Il Piemonte allo specchio dopo la crisi: più vecchio e con i giovani che restano a guardare

I ragazzi restano a casa, nonostante abbiamo studiato di più. E poi c'è una "bomba sociale" legata soprattutto agli stranieri, a serio rischio povertà

Il Piemonte allo specchio dopo la crisi: più vecchio e con i giovani che restano a guardare

Siamo usciti dalla crisi, ma con parecchie cicatrici e non pochi acciacchi. Il Piemonte che si specchia nella relazione annuale dell'Ires individua un sorriso migliore rispetto al passato. I parametri economici già evidenziati nei giorni scorsi da Banca d'Italia lo confermano. Però c'è pure qualche ruga in più, non solo per un invecchiamento più pronunciato, con poco ricambio tra le generazioni, ma anche per minore capacità di fare innovazione e un settore del terziario che ha saputo ripartire molto più lentamente rispetto al comparto manifatturiero.

Ma i numeri che spiegano bene come stiamo, dopo la crisi, sono quelli relativi alla società: gli under 25 sono più scolarizzati, ma vivono quasi tutti a casa con mamma e papà e faticano a trovare lavoro. E chi un impiego ce l'ha, è peggiore rispetto al passato (nonostante una laurea, magari).

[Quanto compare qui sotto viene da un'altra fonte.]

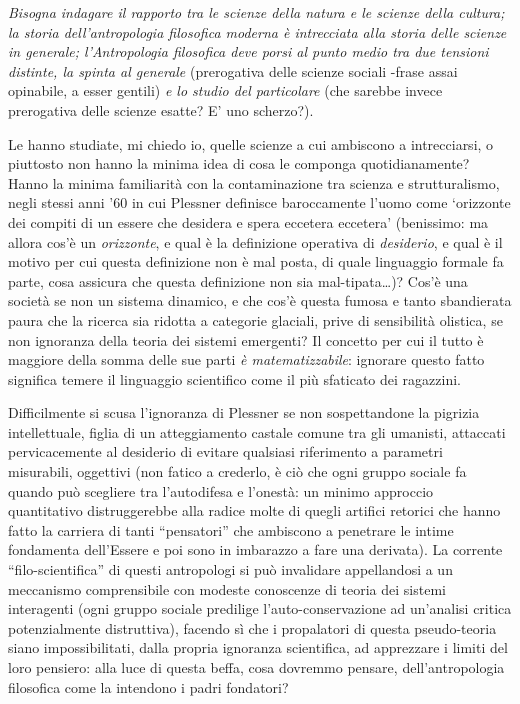 \documentclass[dvipsnames]{amsart}
\begin{document}
\emph{Bisogna indagare il rapporto tra le scienze della natura e le scienze della cultura; la storia dell'antropologia filosofica moderna è intrecciata alla storia delle scienze in generale; l'Antropologia filosofica deve porsi al punto medio tra due tensioni distinte, la spinta al generale} (prerogativa delle scienze sociali -frase assai opinabile, a esser gentili) \emph{e lo studio del particolare} (che sarebbe invece prerogativa delle scienze esatte? E' uno scherzo?).

Le hanno studiate, mi chiedo io, quelle scienze a cui ambiscono a intrecciarsi, o piuttosto non hanno la minima idea di cosa le componga quotidianamente? Hanno la minima familiarità con la contaminazione tra scienza e strutturalismo, negli stessi anni '60 in cui Plessner definisce baroccamente l'uomo come `orizzonte dei compiti di un essere che desidera e spera eccetera eccetera' (benissimo: ma allora cos'è un \emph{orizzonte}, e qual è la definizione operativa di \emph{desiderio}, e qual è il motivo per cui questa definizione non è mal posta, di quale linguaggio formale fa parte, cosa assicura che questa definizione non sia mal-tipata\dots)? Cos'è una società se non un sistema dinamico, e che cos'è questa fumosa e tanto sbandierata paura che la ricerca sia ridotta a categorie glaciali, prive di sensibilità olistica, se non ignoranza della teoria dei sistemi emergenti? Il concetto per cui il tutto è maggiore della somma delle sue parti \emph{è matematizzabile}: ignorare questo fatto significa temere il linguaggio scientifico come il più sfaticato dei ragazzini.

Difficilmente si scusa l'ignoranza di Plessner se non sospettandone la pigrizia intellettuale, figlia di un atteggiamento castale comune tra gli umanisti, attaccati pervicacemente al desiderio di evitare qualsiasi riferimento a parametri misurabili, oggettivi (non fatico a crederlo, è ciò che ogni gruppo sociale fa quando può scegliere tra l'autodifesa e l'onestà: un minimo approccio quantitativo distruggerebbe alla radice molte di quegli artifici retorici che hanno fatto la carriera di tanti ``pensatori'' che ambiscono a penetrare le intime fondamenta dell'Essere e poi sono in imbarazzo a fare una derivata). La corrente ``filo\hyp{}scientifica'' di questi antropologi si può invalidare appellandosi a un meccanismo comprensibile con modeste conoscenze di teoria dei sistemi interagenti (ogni gruppo sociale predilige l'auto\hyp{}conservazione ad un'analisi critica potenzialmente distruttiva), facendo sì che i propalatori di questa pseudo-teoria siano impossibilitati, dalla propria ignoranza scientifica, ad apprezzare i limiti del loro pensiero: alla luce di questa beffa, cosa dovremmo pensare, dell'antropologia filosofica come la intendono i padri fondatori?
\end{document}
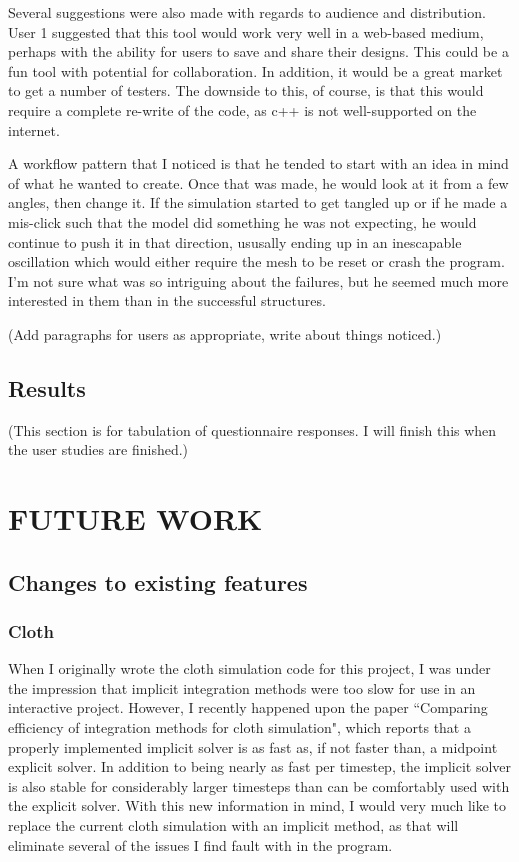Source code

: \documentclass{thesis}
\begin{document}
Several suggestions were also made with regards to audience and distribution.  User 1 suggested that this tool would work very well in
a web-based medium, perhaps with the ability for users to save and share their designs.  This could be a fun tool with potential for
collaboration.  In addition, it would be a great market to get a number of testers.  The downside to this, of course, is that this
would require a complete re-write of the code, as c++ is not well-supported on the internet.

A workflow pattern that I noticed is that he tended to start with an idea in mind of what he wanted to create.  Once that was made,
he would look at it from a few angles, then change it.  If the simulation started to get tangled up or if he made a mis-click
such that the model did something he was not expecting, he would continue to push it in that direction, ususally ending up in an
inescapable oscillation which would either require the mesh to be reset or crash the program.  I'm not sure what was so intriguing
about the failures, but he seemed much more interested in them than in the successful structures.

(Add paragraphs for users as appropriate, write about things noticed.)

\section{Results}
(This section is for tabulation of questionnaire responses.  I will finish this when the user studies are finished.)


\chapter{FUTURE WORK}

\section{Changes to existing features}

\subsection{Cloth}
When I originally wrote the cloth simulation code for this project, I was under the impression that implicit integration methods were
too slow for use in an interactive project.  However, I recently happened upon the paper ``Comparing efficiency of integration methods
for cloth simulation"\cite{volino01comparingefficiency}\nocite{volino00fastcloth}, which reports that a properly implemented implicit
solver is as fast as, if not faster than, a midpoint explicit solver.  In addition to being nearly as fast per timestep, the implicit
solver is also stable for considerably larger timesteps than can be comfortably used with the explicit solver.  With this new
information in mind, I would very much like to replace the current cloth simulation with an implicit method, as that will eliminate
several of the issues I find fault with in the program.
\end{document}
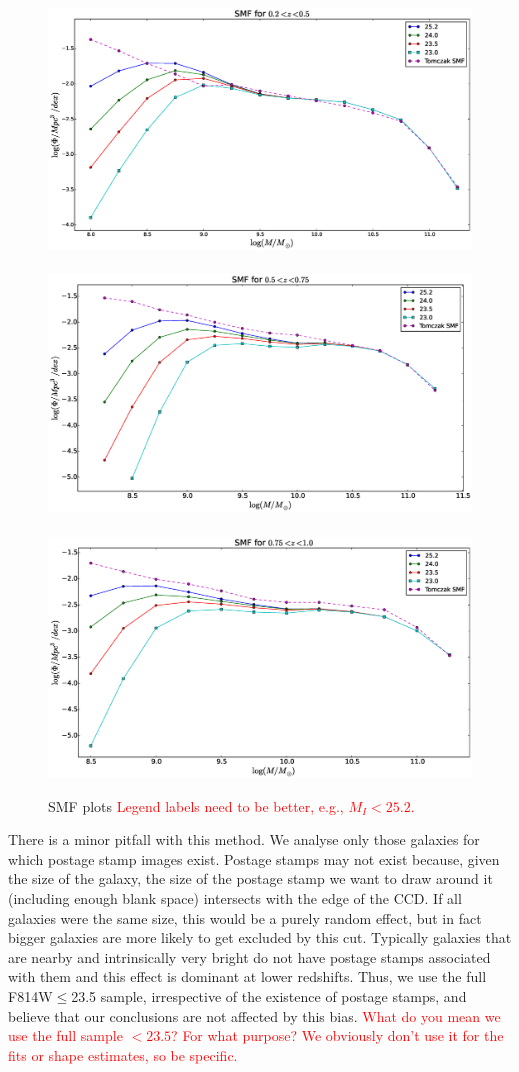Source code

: \documentclass[twocolumn,useAMS,usenatbib]{mn2e}
\newcommand{\rachel}[1]{{\textcolor{red}{#1}}}
\begin{document}
\begin{figure}
 \centering
 \includegraphics[width=0.66\columnwidth]{SMF1} \
 \includegraphics[width=0.66\columnwidth]{SMF2} \
 \includegraphics[width=0.66\columnwidth]{SMF3}
 \caption{SMF plots \rachel{Legend labels need to be better, e.g., $M_I<25.2$.}}
 \label{fig:smf}
\end{figure}

There is a minor pitfall with this method. We analyse only those galaxies for which postage stamp images exist.
Postage stamps may not exist because, given the size of the galaxy,
the size of the postage stamp we want to draw around it (including
enough blank space) intersects with the edge of the CCD.
If all galaxies were the same size, this would be a purely random
effect, but in fact bigger galaxies are more likely to get excluded by
this cut. Typically galaxies that are nearby and intrinsically very bright do not have postage stamps associated with them and this effect is dominant at lower redshifts. 
Thus, we use the full F814W$\le$23.5 sample, irrespective of the
existence of postage stamps, and believe that our conclusions are not
affected by this bias. \rachel{What do you mean we use the full sample
  $<23.5$?  For what purpose?  We obviously don't use it for the fits
  or shape estimates, so be specific.}
\end{document}
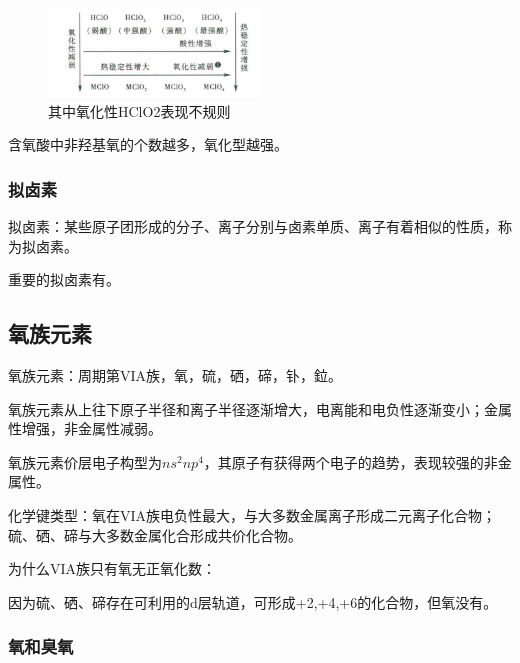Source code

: \documentclass[a4paper,UTF8]{article}
\begin{document}
\begin{figure}[htpb]
	\centering
	\includegraphics[width=0.5\textwidth]{figure//变化规律.png}
	\caption{其中氧化性HClO2表现不规则}
	\label{fig:}
\end{figure}

\begin{tcolorbox}

	含氧酸中非羟基氧的个数越多，氧化型越强。

\end{tcolorbox}

\subsubsection{拟卤素}

拟卤素：某些原子团形成的分子、离子分别与卤素单质、离子有着相似的性质，称为拟卤素。

重要的拟卤素有。

\subsection{氧族元素}

氧族元素：周期第VIA族，氧，硫，硒，碲，钋，鉝。

氧族元素从上往下原子半径和离子半径逐渐增大，电离能和电负性逐渐变小；金属性增强，非金属性减弱。

氧族元素价层电子构型为$ns^2np^4$，其原子有获得两个电子的趋势，表现较强的非金属性。

化学键类型：氧在VIA族电负性最大，与大多数金属离子形成二元离子化合物；硫、硒、碲与大多数金属化合形成共价化合物。

\begin{tcolorbox}

	为什么VIA族只有氧无正氧化数：

	因为硫、硒、碲存在可利用的d层轨道，可形成+2,+4,+6的化合物，但氧没有。

\end{tcolorbox}

\subsubsection{氧和臭氧}
\end{document}
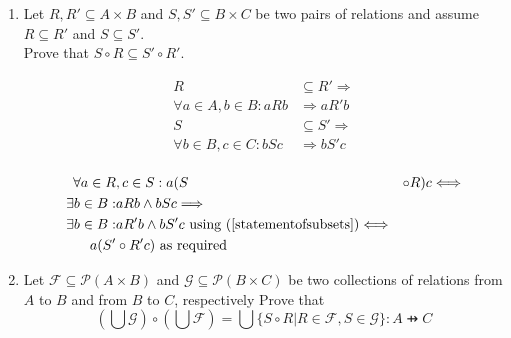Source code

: \documentclass[10pt,\jkfside,a4paper]{article}
\begin{document}
\begin{enumerate}

\item Let $R, R' \subseteq A \times B$ and $S, S' \subseteq B \times C$ be two pairs of relations 
and assume $R \subseteq R'$ and $S \subseteq S'$.\\
Prove that $S \circ R \subseteq S' \circ R'$.

\begin{equation}\label{statementofsubsets}
\begin{split}
R &\subseteq R' \Longrightarrow\\
\forall a \in A, b \in B: a R b &\Longrightarrow a R' b\\
S &\subseteq S' \Longrightarrow\\
\forall b \in B, c \in C: b S c &\Longrightarrow b S' c\\
\end{split}
\end{equation}

\begin{equation}
\begin{split}
\forall a \in R&, c \in S:
a (S &\circ R) c \Longleftrightarrow \\
\exists b \in B: &a R b \wedge b S c \Longrightarrow \\
\exists b \in B: &a R' b \wedge b S' c \text{ using (\ref{statementofsubsets})} \Longleftrightarrow \\
a (S' &\circ R' c) \text{ as required}\\
\end{split}
\end{equation}

\item Let $\mathcal{F} \subseteq \mathcal{P}(A \times B)$ and $\mathcal{G} \subseteq \mathcal{P}(B \times C)$ be two 
collections of relations from $A$ to $B$ and from $B$ to $C$, respectively Prove that
\begin{equation}
\left(\bigcup \mathcal{G}\right)\circ\left(\bigcup \mathcal{F}\right) = \bigcup \{S \circ R | R \in \mathcal{F}, S \in \mathcal{G}\}: A \pfun C
\end{equation}


\end{enumerate}
\end{document}
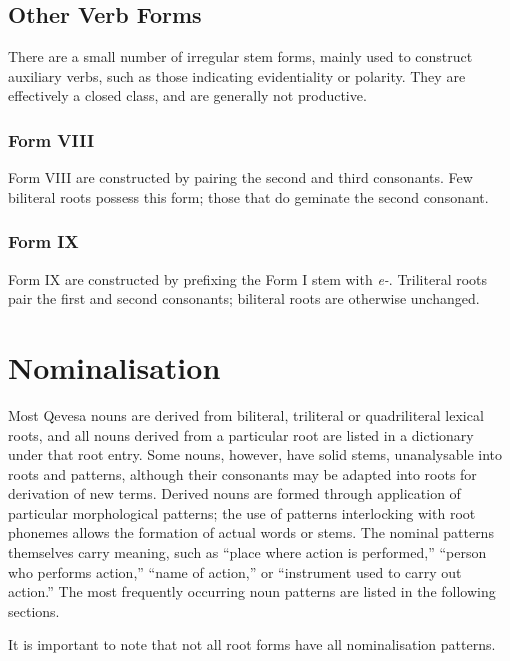 \documentclass[grammar]{subfiles}
\begin{document}
  \subsection{Other Verb Forms}
  \label{ssec:dev_other_verb_forms}

  There are a small number of irregular stem forms, mainly used to construct auxiliary verbs, such as those indicating evidentiality or polarity. They are effectively a closed class, and are generally not productive.

  \subsubsection{Form VIII}
  \label{sssec:dev_verb_form_viii}

  Form VIII are constructed by pairing the second and third consonants. Few biliteral roots possess this form; those that do geminate the second consonant.

  \subsubsection{Form IX}
  \label{sssec:dev_verb_form_ix}

  Form IX are constructed by prefixing the Form I stem with \textit{e-}. Triliteral roots pair the first and second consonants; biliteral roots are otherwise unchanged.

  \section{Nominalisation}
  \label{sec:dev_nominalisation}

  Most Qevesa nouns are derived from biliteral, triliteral or quadriliteral lexical roots, and all nouns derived from a particular root are listed in a dictionary under that root entry. Some nouns, however, have solid stems, unanalysable into roots and patterns, although their consonants may be adapted into roots for derivation of new terms. Derived nouns are formed through application of particular morphological patterns; the use of patterns interlocking with root phonemes allows the formation of actual words or stems. The nominal patterns themselves carry meaning, such as “place where action is performed,” “person who performs action,” “name of action,” or “instrument used to carry out action.” The most frequently occurring noun patterns are listed in the following sections.

  It is important to note that not all root forms have all nominalisation patterns.
\end{document}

Si scatena dunque una concorrenza al ribasso che finisce per tagliare fuori una buona fetta di ragazzi, nonostante il dispendio di risorse impiegato dalle famiglie per gli studi.

Particolarmente difficile la situazione dei giovani stranieri, nonostante il 27% delle ragazze è già mamma mentre le italiane sono l'1,3%. Per loro, i gradini che faticano a salire i giovani nostri connazionali per loro diventano montagne da scalare. Sono loro che, in quasi la metà dei casi, diventano Neet. Una "bomba sociale", dicono gli esperti di Ires.

Tra i 25 e i 34 anni si identifica invece la "generazione della crisi", che li ha investiti in pieno. Si formano famiglie, ma con enormi differenze di presenza di figli (le straniere sono mamme al 70%, le italiane al 30) e di scolarizzazione.

Il lavoro tende a stabilizzarsi. Per chi ce l'ha. Per gli altri invece cresce la disoccupazione (anche in questo caso sono le donne straniere a svettare, anche se stavolta in negativo). È qui che si innesca una bassa partecipazione è un rischio spirale della povertà.

Tra i 35 e i 49 anni si perdono colpi. Anche se più scolarizzati dei loro predecessori e con famiglie più diffuse, cala la partecipazione al lavoro. Pure qui, gli stranieri sono in coda alla classifica, mentre nel 2005, pre crisi, erano quasi alla pari.

Gli over 50 sono invece i protagonisti più attivi del lavoro. Le famiglie si scompongono (c'è chi rimane solo e i figli se ne vanno), ma si sono registrati più assunzioni e più lavoro. Allo stesso tempo però, con la crisi sono aumentati anche i disoccupati. E qui c'è un'altra criticità, visto che ci sono anche meno strumenti per aiutarli rispetto al passato. E se per i giovani la famiglia fa da welfare, per le persone oltre la mezza età invece amplifica i problemi.